» ACTIVITY
In the data that follows, count the lines where "Gaussian" appears, and write only the number.

» RECORD EXTRACTS
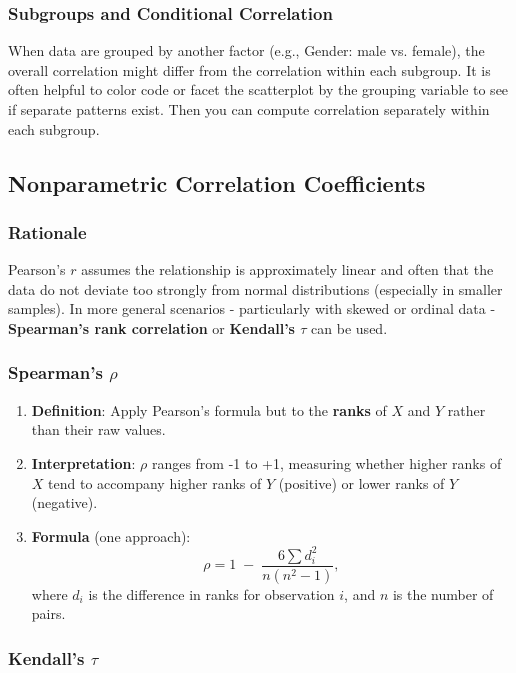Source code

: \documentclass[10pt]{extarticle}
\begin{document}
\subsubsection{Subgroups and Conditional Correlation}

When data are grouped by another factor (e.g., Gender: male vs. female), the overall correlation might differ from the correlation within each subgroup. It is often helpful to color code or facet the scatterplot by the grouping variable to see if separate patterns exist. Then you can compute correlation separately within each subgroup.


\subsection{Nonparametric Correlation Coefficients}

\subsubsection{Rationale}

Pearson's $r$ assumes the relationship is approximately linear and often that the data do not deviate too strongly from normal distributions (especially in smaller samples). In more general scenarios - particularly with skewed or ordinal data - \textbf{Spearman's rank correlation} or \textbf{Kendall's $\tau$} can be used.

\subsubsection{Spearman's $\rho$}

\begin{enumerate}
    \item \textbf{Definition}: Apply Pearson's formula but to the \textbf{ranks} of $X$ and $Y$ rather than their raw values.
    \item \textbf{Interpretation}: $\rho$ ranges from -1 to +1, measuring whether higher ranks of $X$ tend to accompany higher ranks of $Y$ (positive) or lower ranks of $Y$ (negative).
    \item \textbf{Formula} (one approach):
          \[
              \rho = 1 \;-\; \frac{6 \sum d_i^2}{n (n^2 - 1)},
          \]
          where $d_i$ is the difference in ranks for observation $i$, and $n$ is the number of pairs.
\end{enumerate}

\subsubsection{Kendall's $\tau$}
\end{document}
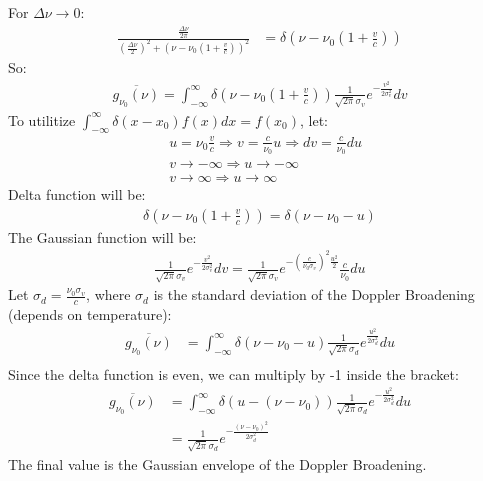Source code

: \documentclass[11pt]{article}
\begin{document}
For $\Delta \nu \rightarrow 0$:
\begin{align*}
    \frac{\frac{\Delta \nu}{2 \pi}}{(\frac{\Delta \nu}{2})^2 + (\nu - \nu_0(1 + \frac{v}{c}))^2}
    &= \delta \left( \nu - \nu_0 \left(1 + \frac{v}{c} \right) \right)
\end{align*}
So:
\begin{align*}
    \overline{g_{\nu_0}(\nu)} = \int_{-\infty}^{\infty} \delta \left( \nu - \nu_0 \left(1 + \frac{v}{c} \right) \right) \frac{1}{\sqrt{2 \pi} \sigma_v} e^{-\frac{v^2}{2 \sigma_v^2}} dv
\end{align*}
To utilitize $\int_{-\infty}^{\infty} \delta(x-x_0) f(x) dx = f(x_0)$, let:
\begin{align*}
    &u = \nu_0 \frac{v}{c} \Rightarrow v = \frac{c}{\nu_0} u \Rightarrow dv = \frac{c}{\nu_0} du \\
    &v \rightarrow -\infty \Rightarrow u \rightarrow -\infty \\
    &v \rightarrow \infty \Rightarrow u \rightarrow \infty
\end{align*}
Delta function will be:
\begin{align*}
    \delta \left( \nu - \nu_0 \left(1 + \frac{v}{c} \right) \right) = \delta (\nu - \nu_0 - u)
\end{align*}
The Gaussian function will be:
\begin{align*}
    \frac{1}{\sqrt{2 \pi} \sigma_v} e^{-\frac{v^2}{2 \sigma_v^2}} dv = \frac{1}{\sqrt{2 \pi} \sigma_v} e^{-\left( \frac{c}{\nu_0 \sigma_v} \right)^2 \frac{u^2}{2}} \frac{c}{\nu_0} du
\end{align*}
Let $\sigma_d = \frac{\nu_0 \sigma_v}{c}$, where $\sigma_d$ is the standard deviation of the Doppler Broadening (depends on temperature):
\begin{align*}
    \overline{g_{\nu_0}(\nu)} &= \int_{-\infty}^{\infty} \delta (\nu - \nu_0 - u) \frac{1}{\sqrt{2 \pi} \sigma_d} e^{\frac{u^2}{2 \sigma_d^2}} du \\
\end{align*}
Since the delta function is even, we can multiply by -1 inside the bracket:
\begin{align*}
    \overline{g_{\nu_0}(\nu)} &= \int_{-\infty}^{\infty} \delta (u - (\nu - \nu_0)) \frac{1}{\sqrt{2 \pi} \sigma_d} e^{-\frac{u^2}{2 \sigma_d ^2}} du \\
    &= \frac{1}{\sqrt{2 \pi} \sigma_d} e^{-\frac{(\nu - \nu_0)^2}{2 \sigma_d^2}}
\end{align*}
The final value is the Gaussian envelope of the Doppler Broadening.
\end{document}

--

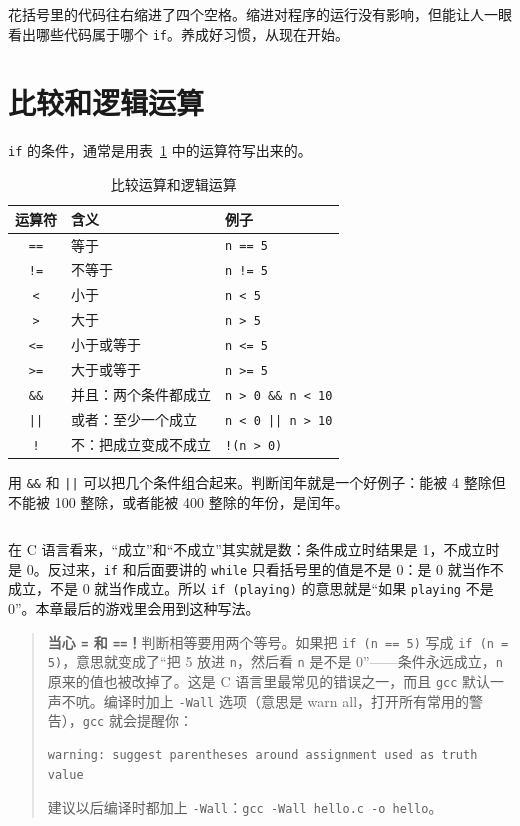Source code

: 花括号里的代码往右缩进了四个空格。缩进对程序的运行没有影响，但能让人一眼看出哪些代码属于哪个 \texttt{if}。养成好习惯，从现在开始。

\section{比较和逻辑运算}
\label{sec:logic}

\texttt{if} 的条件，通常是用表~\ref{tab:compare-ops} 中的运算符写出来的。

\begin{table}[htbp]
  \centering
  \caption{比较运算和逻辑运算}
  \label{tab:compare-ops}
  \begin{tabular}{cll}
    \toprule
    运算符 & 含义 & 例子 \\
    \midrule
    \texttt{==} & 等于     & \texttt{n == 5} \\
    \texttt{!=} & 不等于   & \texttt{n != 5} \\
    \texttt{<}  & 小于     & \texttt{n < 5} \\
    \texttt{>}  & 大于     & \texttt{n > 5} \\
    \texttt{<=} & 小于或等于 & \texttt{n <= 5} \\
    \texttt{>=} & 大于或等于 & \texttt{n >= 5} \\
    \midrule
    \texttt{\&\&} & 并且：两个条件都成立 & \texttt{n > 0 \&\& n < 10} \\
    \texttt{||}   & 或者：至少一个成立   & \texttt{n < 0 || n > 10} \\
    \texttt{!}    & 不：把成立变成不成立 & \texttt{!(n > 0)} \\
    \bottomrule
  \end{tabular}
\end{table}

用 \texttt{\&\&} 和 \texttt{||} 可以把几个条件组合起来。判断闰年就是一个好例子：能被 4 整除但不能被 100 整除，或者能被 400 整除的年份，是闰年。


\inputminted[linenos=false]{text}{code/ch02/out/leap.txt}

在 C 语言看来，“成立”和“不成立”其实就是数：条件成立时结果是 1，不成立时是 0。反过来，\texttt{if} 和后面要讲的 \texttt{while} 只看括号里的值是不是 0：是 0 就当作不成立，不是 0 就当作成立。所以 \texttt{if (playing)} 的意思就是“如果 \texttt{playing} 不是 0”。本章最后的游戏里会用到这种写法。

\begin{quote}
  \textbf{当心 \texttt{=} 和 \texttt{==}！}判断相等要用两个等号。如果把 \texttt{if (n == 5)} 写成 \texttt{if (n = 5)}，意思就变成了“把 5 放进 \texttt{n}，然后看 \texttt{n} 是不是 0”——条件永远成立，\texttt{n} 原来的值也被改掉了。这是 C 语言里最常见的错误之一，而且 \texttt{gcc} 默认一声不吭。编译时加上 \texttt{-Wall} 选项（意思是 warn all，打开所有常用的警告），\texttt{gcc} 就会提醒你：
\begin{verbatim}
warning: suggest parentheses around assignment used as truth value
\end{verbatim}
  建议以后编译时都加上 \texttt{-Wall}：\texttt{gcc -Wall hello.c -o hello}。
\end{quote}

» ANSWER TO THIS TASK
2